Systems that embed ECL may wish to deactivate completely these signal handlers. This is done using the boot options, ECL_OPT_TRAP_SIGFPE, ECL_OPT_TRAP_SIGSEGV, ECL_OPT_TRAP_SIGBUS, ECL_OPT_TRAP_INTERRUPT_SIGNAL.

Systems that embed ECL and want to allow handling of synchronous signals should take care to also trap the associated lisp conditions that may arise. This is automatically taken care of by functions such as si_safe_eval, and in all other cases it can be solved by enclosing the unsafe code in a ECL_CATCH_ALL frame.


3.5.4 Considerations when embedding ECL

There are several approaches when handling signals and interrupts in a program that uses ECL. One is to install your own signal handlers. This is perfectly fine, but you should respect the same restrictions as ECL. Namely, you may not execute arbitrary code from those signal handlers, and in particular it will not always be safe to execute Common Lisp code from there.

If you want to use your own signal handlers then you should set the appropriate options before invoking cl_boot, as explained in ecl_set_option. Note that in this case ECL will not always be able to detect floating point exceptions.

The other option is to let ECL handle signals itself. This would be safer when the dominant part of the code is Common Lisp, but you may need to protect the code that embeds ECL from being interrupted using either the macros ecl_disable_interrupts and ecl_enable_interrupts or the POSIX functions pthread_sigmaks and sigprocmask.


3.5.5 Signals Reference

Macro: mp:with-interrupts &body body
Macro: mp:without-interrupts &body body

Execute code with interrupts optionally enabled/disabled, See Processes dictionary.

Condition: ext:unix-signal-received

Unix signal condition

Class Precedence List

condition, t

Methods

Function: ext:unix-signal-received-code condition

Returns the signal code of condition

Function: ext:get-signal-handler code

Queries the currently active signal handler for code.
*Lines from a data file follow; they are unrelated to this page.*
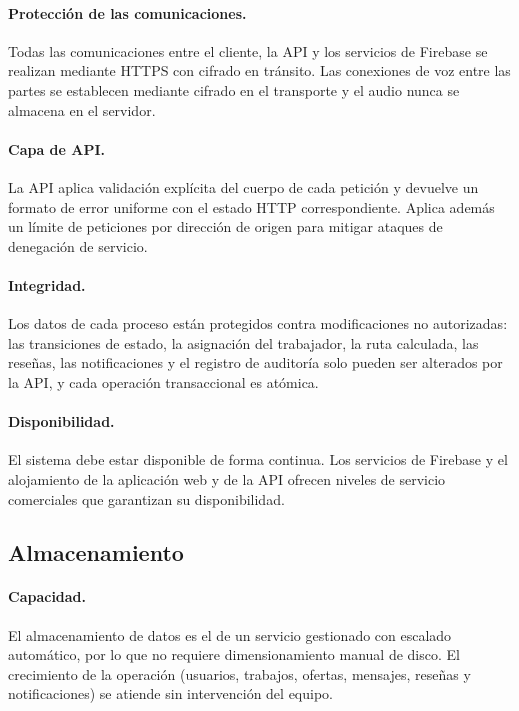 \documentclass[doc,12pt,a4paper]{apa7}
\begin{document}
\paragraph{Protección de las comunicaciones.}
Todas las comunicaciones entre el cliente, la API y los servicios de Firebase se
realizan mediante HTTPS con cifrado en tránsito. Las conexiones de voz entre las
partes se establecen mediante cifrado en el transporte y el audio nunca se
almacena en el servidor.

\paragraph{Capa de API.}
La API aplica validación explícita del cuerpo de cada petición y devuelve un
formato de error uniforme con el estado HTTP correspondiente. Aplica además un
límite de peticiones por dirección de origen para mitigar ataques de
denegación de servicio.

\paragraph{Integridad.}
Los datos de cada proceso están protegidos contra modificaciones no autorizadas:
las transiciones de estado, la asignación del trabajador, la ruta calculada, las
reseñas, las notificaciones y el registro de auditoría solo pueden ser
alterados por la API, y cada operación transaccional es atómica.

\paragraph{Disponibilidad.}
El sistema debe estar disponible de forma continua. Los servicios de Firebase
y el alojamiento de la aplicación web y de la API ofrecen niveles de servicio
comerciales que garantizan su disponibilidad.

\subsection{Almacenamiento}

\paragraph{Capacidad.}
El almacenamiento de datos es el de un servicio gestionado con escalado
automático, por lo que no requiere dimensionamiento manual de disco. El
crecimiento de la operación (usuarios, trabajos, ofertas, mensajes, reseñas y
notificaciones) se atiende sin intervención del equipo.
\end{document}
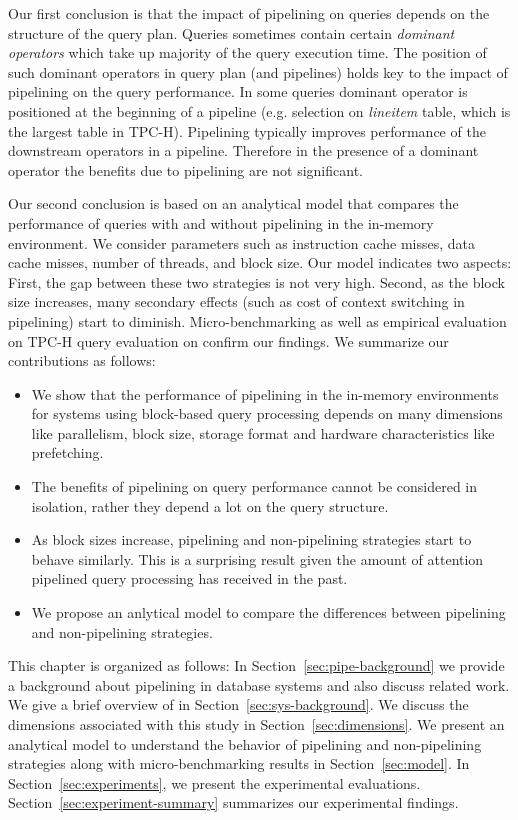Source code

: Our first conclusion is that the impact of pipelining on queries depends on the structure of the query plan. 
Queries sometimes contain certain \textit{dominant operators} which take up majority of the query execution time.
The position of such dominant operators in query plan (and pipelines) holds key to the impact of pipelining on the query performance. 
In some queries dominant operator is positioned at the beginning of a pipeline (e.g. selection on \textit{lineitem} table, which is the largest table in TPC-H).
Pipelining typically improves performance of the downstream operators in a pipeline.
Therefore in the presence of a dominant operator the benefits due to pipelining are not significant. 

Our second conclusion is based on an analytical model that compares the performance of queries with and without pipelining in the in-memory environment. 
We consider parameters such as instruction cache misses, data cache misses, number of threads, and block size.
Our model indicates two aspects: First, the gap between these two strategies is not very high. 
Second, as the block size increases, many secondary effects (such as cost of context switching in pipelining) start to diminish.
Micro-benchmarking as well as empirical evaluation on TPC-H query evaluation on \sys{} confirm our findings. 
We summarize our contributions as follows:
\begin{itemize}
	\item We show that the performance of pipelining in the in-memory environments for systems using block-based query processing depends on many dimensions like parallelism, block size, storage format and hardware characteristics like prefetching. 
	\item The benefits of pipelining on query performance cannot be considered in isolation, rather they depend a lot on the query structure.
	\item As block sizes increase, pipelining and non-pipelining strategies start to behave similarly. This is a surprising result given the amount of attention pipelined query processing has received in the past. 
	\item We propose an anlytical model to compare the differences between pipelining and non-pipelining strategies.
\end{itemize}
This chapter is organized as follows: In Section~\ref{sec:pipe-background} we provide a background about pipelining in database systems and also discuss related work.
We give a brief overview of \sys{} in Section~\ref{sec:sys-background}.
We discuss the dimensions associated with this study in Section~\ref{sec:dimensions}.
We present an analytical model to understand the behavior of pipelining and non-pipelining strategies along with micro-benchmarking results in Section~\ref{sec:model}.
In Section~\ref{sec:experiments}, we present the experimental evaluations.
Section~\ref{sec:experiment-summary} summarizes our experimental findings.

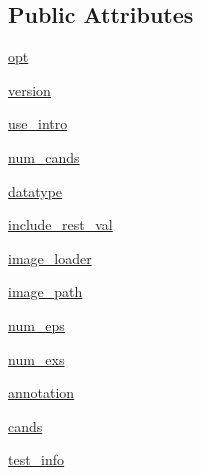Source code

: \subsection*{Public Attributes}
\begin{DoxyCompactItemize}
\item 
\hyperlink{classparlai_1_1tasks_1_1coco__caption_1_1agents_1_1DefaultDataset_adaa89b61b63ef4c1291774fda7abaf3c}{opt}
\item 
\hyperlink{classparlai_1_1tasks_1_1coco__caption_1_1agents_1_1DefaultDataset_a3f8225c248c5b7f8ccf67aeae46321fc}{version}
\item 
\hyperlink{classparlai_1_1tasks_1_1coco__caption_1_1agents_1_1DefaultDataset_a4ea15a073ab9a7e601922ecbb44ded4b}{use\+\_\+intro}
\item 
\hyperlink{classparlai_1_1tasks_1_1coco__caption_1_1agents_1_1DefaultDataset_ab44398b6f910aaed1429a8f0ae3791d4}{num\+\_\+cands}
\item 
\hyperlink{classparlai_1_1tasks_1_1coco__caption_1_1agents_1_1DefaultDataset_a514660f6547b29a70d05eb6da8fa8412}{datatype}
\item 
\hyperlink{classparlai_1_1tasks_1_1coco__caption_1_1agents_1_1DefaultDataset_a2123598b482bd8eabd49d6bdb178c1ed}{include\+\_\+rest\+\_\+val}
\item 
\hyperlink{classparlai_1_1tasks_1_1coco__caption_1_1agents_1_1DefaultDataset_a3cec7479cdb18616f1e50ac8b714ea69}{image\+\_\+loader}
\item 
\hyperlink{classparlai_1_1tasks_1_1coco__caption_1_1agents_1_1DefaultDataset_a6d14a4869069e29159a5f315efac0207}{image\+\_\+path}
\item 
\hyperlink{classparlai_1_1tasks_1_1coco__caption_1_1agents_1_1DefaultDataset_a462ef75e6b3c527a476d8f76321276a1}{num\+\_\+eps}
\item 
\hyperlink{classparlai_1_1tasks_1_1coco__caption_1_1agents_1_1DefaultDataset_a288a755d6c7400a08f4db1a4ed6b3bbc}{num\+\_\+exs}
\item 
\hyperlink{classparlai_1_1tasks_1_1coco__caption_1_1agents_1_1DefaultDataset_a6b5c2f828b4b8f8e625f691123338739}{annotation}
\item 
\hyperlink{classparlai_1_1tasks_1_1coco__caption_1_1agents_1_1DefaultDataset_a229275685a80b202055a91072dd982f2}{cands}
\item 
\hyperlink{classparlai_1_1tasks_1_1coco__caption_1_1agents_1_1DefaultDataset_ad68b4e554b8e898aaeec7b2ae55d665f}{test\+\_\+info}
\end{DoxyCompactItemize}


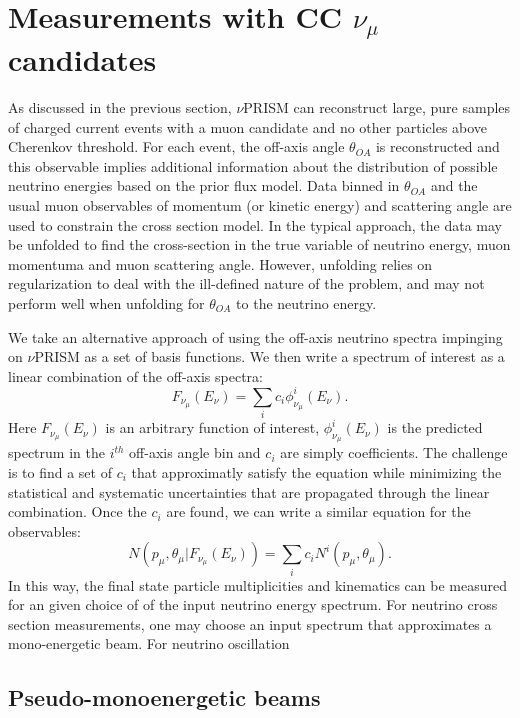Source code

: \section{Measurements with CC $\nu_{\mu}$ candidates \label{sec:nuprism_numu}}

As discussed in the previous section, $\nu$PRISM can reconstruct large, pure samples of charged current
events with a muon candidate and no other particles above Cherenkov threshold.  For each event, the
off-axis angle $\theta_{OA}$ is reconstructed and this observable implies additional information about the
distribution of possible neutrino energies based on the prior flux model.  Data binned in $\theta_{OA}$ and the
usual muon observables of momentum (or kinetic energy) and scattering angle are used to constrain the
cross section model.  In the typical approach, the data may be unfolded to find the cross-section in the
true variable of neutrino energy, muon momentuma and muon scattering angle.  However, unfolding relies 
on regularization to deal with the ill-defined nature of the problem, and may not perform well when 
unfolding for $\theta_{OA}$ to the neutrino energy.

We take an alternative approach of using the off-axis neutrino spectra impinging on $\nu$PRISM as a set of basis
functions.  We then write a spectrum of interest as a linear combination of the off-axis spectra:
\begin{equation}
F_{\nu_{\mu}}(E_{\nu}) = \sum_{i} c_{i}\phi^{i}_{\nu_{\mu}}(E_{\nu}).
\end{equation}
Here $F_{\nu_{\mu}}(E_{\nu})$ is an arbitrary function of interest, $\phi^{i}_{\nu_{\mu}}(E_{\nu})$ is the predicted spectrum
in the $i^{th}$ off-axis angle bin and $c_{i}$ are simply coefficients.  The challenge is to find a set of $c_{i}$
that approximatly satisfy the equation while minimizing the statistical and systematic uncertainties that are propagated through the
linear combination.  Once the $c_{i}$ are found, we can write a similar equation for the observables:
\begin{equation}
N(p_{\mu},\theta_{\mu}|F_{\nu_{\mu}}(E_{\nu})) = \sum_{i} c_{i}N^{i}(p_{\mu},\theta_{\mu}).
\end{equation}
In this way, the final state particle multiplicities and kinematics can be measured for an given choice of 
of the input neutrino energy spectrum.  For neutrino cross section measurements, one may choose an input spectrum that
approximates a mono-energetic beam.  For neutrino oscillation 

\subsection{Pseudo-monoenergetic beams}

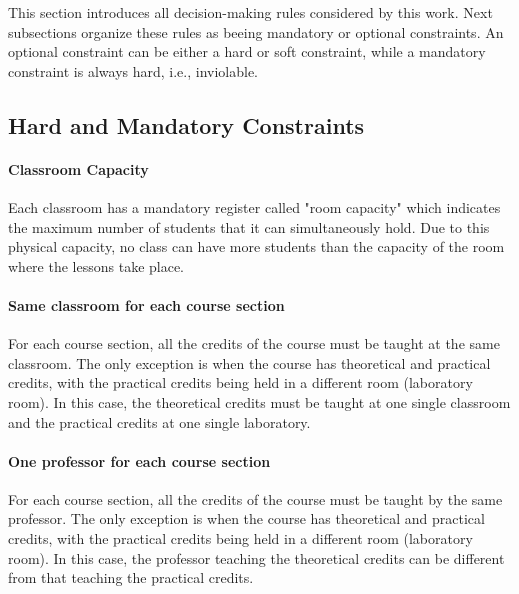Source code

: This section introduces all decision-making rules considered by this work. Next subsections organize these rules as beeing mandatory or optional constraints. An optional constraint can be either a hard or soft constraint, while a mandatory constraint is always hard, i.e., inviolable.


\subsection{Hard and Mandatory Constraints}
\label{sec:mandatory}


\paragraph{Classroom Capacity}
\label{constrroomcap}

Each classroom has a mandatory register called "room capacity" which indicates the maximum number of students that it can simultaneously hold. Due to this physical capacity, no class can have more students than the capacity of the room where the lessons take place.


\paragraph{Same classroom for each course section}
\label{constroneroom}

For each course section, all the credits of the course must be taught at the same classroom. The only exception is when the course has theoretical and practical credits, with the practical credits being held in a different room (laboratory room). In this case, the theoretical credits must be taught at one single classroom and the practical credits at one single laboratory.


\paragraph{One professor for each course section}
\label{constroneprof}

For each course section, all the credits of the course must be taught by the same professor. The only exception is when the course has theoretical and practical credits, with the practical credits being held in a different room (laboratory room). In this case, the professor teaching the theoretical credits can be different from that teaching the practical credits.


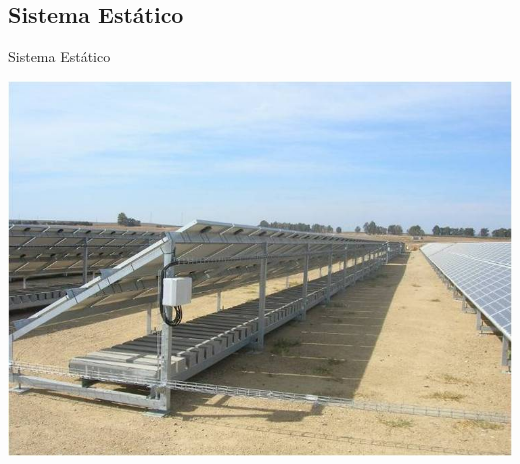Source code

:\documentclass[xcolor={usenames,svgnames,dvipsnames}]{beamer}
\begin{document}
\subsection{Sistema Estático}
\label{sec:org02981bb}

\begin{frame}[label={sec:orga193a0c}]{Sistema Estático}
\begin{center}
\includegraphics[width=.9\linewidth]{../figs/EstructuraEstaticaSuelo.jpg}
\end{center}
\end{frame}
\end{document}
Function: ext:set-signal-handler code handler

Arranges for the signal code to be caught in all threads and sets the signal handler for it. The value of handler modifies the signal handling behaviour as follows:

handler is a function designator

The function designated by handler will be invoked with no arguments

handler is a symbol denoting a condition type

A continuable error of the given type will be signaled

handler is equal to code

A condition of type ext:unix-signal-received with the corresponding signal code will be signaled

handler is nil

The signal will be caught but no handler will be called

Function: ext:catch-signal code flag &key process

Changes the action taken on receiving the signal code. flag can be one of the following:

nil or :ignore

Ignore the signal

:default

Use the default signal handling strategy of the operating system

t or :catch

Catch the signal and invoke the signal handler as given by ext:get-signal-handler

:mask, :unmask

Change the signal mask of either a) the not yet enabled process or b) the current process, if process is not supplied

Returns t on success and nil on failure.

Example:

CL-USER> (ext:catch-signal ext:+SIGPIPE+ :catch)
T
CL-USER> (ext:get-signal-handler ext:+SIGPIPE+)
NIL
CL-USER> (ext:set-signal-handler ext:+SIGPIPE+
                                 #'(lambda ()
                                     (format t "SIGPIPE detected in process: ~a~%" mp:*current-process*)))
#<bytecompiled-function 0x25ffca8>

Passing the SIGPIPE signal to the ECL program with killall -s SIGPIPE ecl results in the output:

SIGPIPE detected in process: #<process TOP-LEVEL 0x1ecdfc0>